"American Renaissance"

David S. Reynolds

in American Literature

ISBN: 9780199827251
Published online August 2012 | | DOI:
"American Renaissance"


The term American Renaissance, as applied to literature, was popularly established by the Harvard scholar F. O. Matthiessen in his 1941 book American Renaissance: Art and Expression in the Age of Emerson and Whitman. Matthiessen calls the years between 1850 and 1855 an “extraordinarily concentrated moment of literary expression” (p. vii); this half-decade saw the publication of Nathaniel Hawthorne’s The Scarlet Letter, House of the Seven Gables, and The Blithedale Romance; Ralph Waldo Emerson’s Representative Men; Herman Melville’s Moby-Dick and several other Melville works; Henry David Thoreau’s Walden; and Walt Whitman’s Leaves of Grass.
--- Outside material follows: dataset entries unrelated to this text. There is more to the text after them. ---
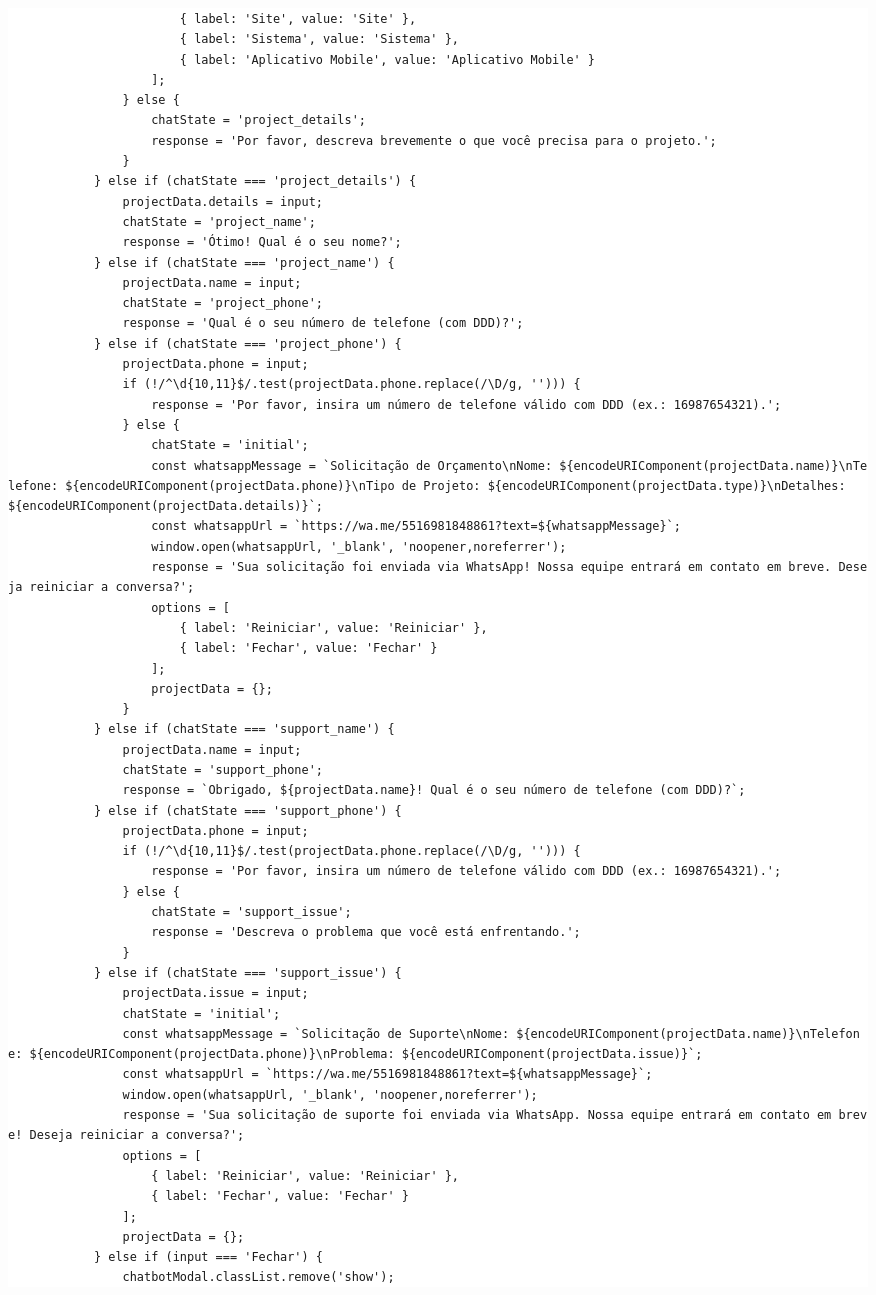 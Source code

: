                             { label: 'Site', value: 'Site' },
                            { label: 'Sistema', value: 'Sistema' },
                            { label: 'Aplicativo Mobile', value: 'Aplicativo Mobile' }
                        ];
                    } else {
                        chatState = 'project_details';
                        response = 'Por favor, descreva brevemente o que você precisa para o projeto.';
                    }
                } else if (chatState === 'project_details') {
                    projectData.details = input;
                    chatState = 'project_name';
                    response = 'Ótimo! Qual é o seu nome?';
                } else if (chatState === 'project_name') {
                    projectData.name = input;
                    chatState = 'project_phone';
                    response = 'Qual é o seu número de telefone (com DDD)?';
                } else if (chatState === 'project_phone') {
                    projectData.phone = input;
                    if (!/^\d{10,11}$/.test(projectData.phone.replace(/\D/g, ''))) {
                        response = 'Por favor, insira um número de telefone válido com DDD (ex.: 16987654321).';
                    } else {
                        chatState = 'initial';
                        const whatsappMessage = `Solicitação de Orçamento\nNome: ${encodeURIComponent(projectData.name)}\nTelefone: ${encodeURIComponent(projectData.phone)}\nTipo de Projeto: ${encodeURIComponent(projectData.type)}\nDetalhes: ${encodeURIComponent(projectData.details)}`;
                        const whatsappUrl = `https://wa.me/5516981848861?text=${whatsappMessage}`;
                        window.open(whatsappUrl, '_blank', 'noopener,noreferrer');
                        response = 'Sua solicitação foi enviada via WhatsApp! Nossa equipe entrará em contato em breve. Deseja reiniciar a conversa?';
                        options = [
                            { label: 'Reiniciar', value: 'Reiniciar' },
                            { label: 'Fechar', value: 'Fechar' }
                        ];
                        projectData = {};
                    }
                } else if (chatState === 'support_name') {
                    projectData.name = input;
                    chatState = 'support_phone';
                    response = `Obrigado, ${projectData.name}! Qual é o seu número de telefone (com DDD)?`;
                } else if (chatState === 'support_phone') {
                    projectData.phone = input;
                    if (!/^\d{10,11}$/.test(projectData.phone.replace(/\D/g, ''))) {
                        response = 'Por favor, insira um número de telefone válido com DDD (ex.: 16987654321).';
                    } else {
                        chatState = 'support_issue';
                        response = 'Descreva o problema que você está enfrentando.';
                    }
                } else if (chatState === 'support_issue') {
                    projectData.issue = input;
                    chatState = 'initial';
                    const whatsappMessage = `Solicitação de Suporte\nNome: ${encodeURIComponent(projectData.name)}\nTelefone: ${encodeURIComponent(projectData.phone)}\nProblema: ${encodeURIComponent(projectData.issue)}`;
                    const whatsappUrl = `https://wa.me/5516981848861?text=${whatsappMessage}`;
                    window.open(whatsappUrl, '_blank', 'noopener,noreferrer');
                    response = 'Sua solicitação de suporte foi enviada via WhatsApp. Nossa equipe entrará em contato em breve! Deseja reiniciar a conversa?';
                    options = [
                        { label: 'Reiniciar', value: 'Reiniciar' },
                        { label: 'Fechar', value: 'Fechar' }
                    ];
                    projectData = {};
                } else if (input === 'Fechar') {
                    chatbotModal.classList.remove('show');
It is now generally agreed that the American Renaissance extended at least as far back as the publications of Emerson’s early writings, in the 1830s, and continued well into the 1860s. Matthiessen, reflecting his era’s interest in apolitical aestheticism and formalism, focused almost exclusively on five authors—Emerson, Thoreau, Hawthorne, Melville, and Whitman—whose writings possessed qualities such as complexity, irony, and linguistic richness. Since Matthiessen, criticism of the American Renaissance has followed the profession’s movement from New Critical formalism to theory, new historicism, and cultural studies. Matthiessen’s canon of five male authors held sway for decades, but in the 1970s and 1980s, with the rise of cultural studies and its concern with issues such as race, class, and gender, this canon was notably expanded. Although many critics in the early 21st century still focus on canonical authors, with Edgar Allan Poe and Emily Dickinson having been added to Matthiessen’s five, once marginalized works by African Americans, Native Americans, and women are commonly studied alongside the masterworks that once defined the canon. Moreover, approaches to the American Renaissance have multiplied to include many forms of contextual analysis that take into consideration previously neglected authors. The very notion of an “American Renaissance” has itself been questioned by critics who point out that the Matthiessen-based canon is exclusive and narrow, leaving out many authors of various ethnicities and geographical areas of the United States as well as other nations in the Americas. Thanks to research assistant Michael Druffel for his efficient help with this project.

Article.  16453 words. 

Subjects: Literary Studies (American)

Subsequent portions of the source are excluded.